> [Task]: Could you output every record below exactly as it appears?

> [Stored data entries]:

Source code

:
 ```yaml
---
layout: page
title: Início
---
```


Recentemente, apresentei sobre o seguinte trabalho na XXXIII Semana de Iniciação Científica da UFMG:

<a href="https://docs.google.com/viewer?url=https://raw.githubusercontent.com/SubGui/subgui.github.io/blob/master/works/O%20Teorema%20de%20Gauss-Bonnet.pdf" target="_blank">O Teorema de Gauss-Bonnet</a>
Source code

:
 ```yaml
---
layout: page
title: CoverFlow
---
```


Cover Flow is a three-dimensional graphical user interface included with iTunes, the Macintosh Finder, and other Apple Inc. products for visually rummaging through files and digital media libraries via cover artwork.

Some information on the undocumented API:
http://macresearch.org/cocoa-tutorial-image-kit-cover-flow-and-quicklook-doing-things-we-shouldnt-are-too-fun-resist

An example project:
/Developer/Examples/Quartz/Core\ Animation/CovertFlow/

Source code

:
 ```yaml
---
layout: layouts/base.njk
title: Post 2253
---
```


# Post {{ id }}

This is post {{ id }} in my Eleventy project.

> [Result of this task]:
Source code

:
 ```yaml
---
layout: page
title: Início
---
```


Recentemente, apresentei sobre o seguinte trabalho na XXXIII Semana de Iniciação Científica da UFMG:

<a href="https://docs.google.com/viewer?url=https://raw.githubusercontent.com/SubGui/subgui.github.io/blob/master/works/O%20Teorema%20de%20Gauss-Bonnet.pdf" target="_blank">O Teorema de Gauss-Bonnet</a>
Source code

:
 ```yaml
---
layout: page
title: CoverFlow
---
```


Cover Flow is a three-dimensional graphical user interface included with iTunes, the Macintosh Finder, and other Apple Inc. products for visually rummaging through files and digital media libraries via cover artwork.

Some information on the undocumented API:
http://macresearch.org/cocoa-tutorial-image-kit-cover-flow-and-quicklook-doing-things-we-shouldnt-are-too-fun-resist

An example project:
/Developer/Examples/Quartz/Core\ Animation/CovertFlow/

Source code

:
 ```yaml
---
layout: layouts/base.njk
title: Post 2253
---
```


# Post {{ id }}

This is post {{ id }} in my Eleventy project.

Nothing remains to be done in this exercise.